■ **Material for this exercise**:
┄┄┄┄┄┄┄┄┄┄

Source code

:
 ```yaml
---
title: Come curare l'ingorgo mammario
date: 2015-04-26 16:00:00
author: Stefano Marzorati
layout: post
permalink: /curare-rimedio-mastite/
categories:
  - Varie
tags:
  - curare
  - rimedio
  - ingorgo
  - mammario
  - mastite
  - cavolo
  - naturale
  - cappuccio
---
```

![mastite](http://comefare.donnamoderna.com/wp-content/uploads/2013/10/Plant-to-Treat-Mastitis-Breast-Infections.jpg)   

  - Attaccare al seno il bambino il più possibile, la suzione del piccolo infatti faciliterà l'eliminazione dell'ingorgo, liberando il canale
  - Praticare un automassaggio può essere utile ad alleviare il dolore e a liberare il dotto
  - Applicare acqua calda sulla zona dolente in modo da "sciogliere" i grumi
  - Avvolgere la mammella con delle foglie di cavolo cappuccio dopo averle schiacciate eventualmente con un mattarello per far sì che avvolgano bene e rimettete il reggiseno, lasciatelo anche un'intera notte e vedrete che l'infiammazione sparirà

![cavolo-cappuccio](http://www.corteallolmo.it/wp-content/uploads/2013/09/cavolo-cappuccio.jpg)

┄┄┄┄┄┄┄┄┄┄

■ **What is required**: I would like you to report every line in the listing above that contains "mastite".

■ **Answer to the problem**:
permalink: /curare-rimedio-mastite/
  - mastite
![mastite](http://comefare.donnamoderna.com/wp-content/uploads/2013/10/Plant-to-Treat-Mastitis-Breast-Infections.jpg)   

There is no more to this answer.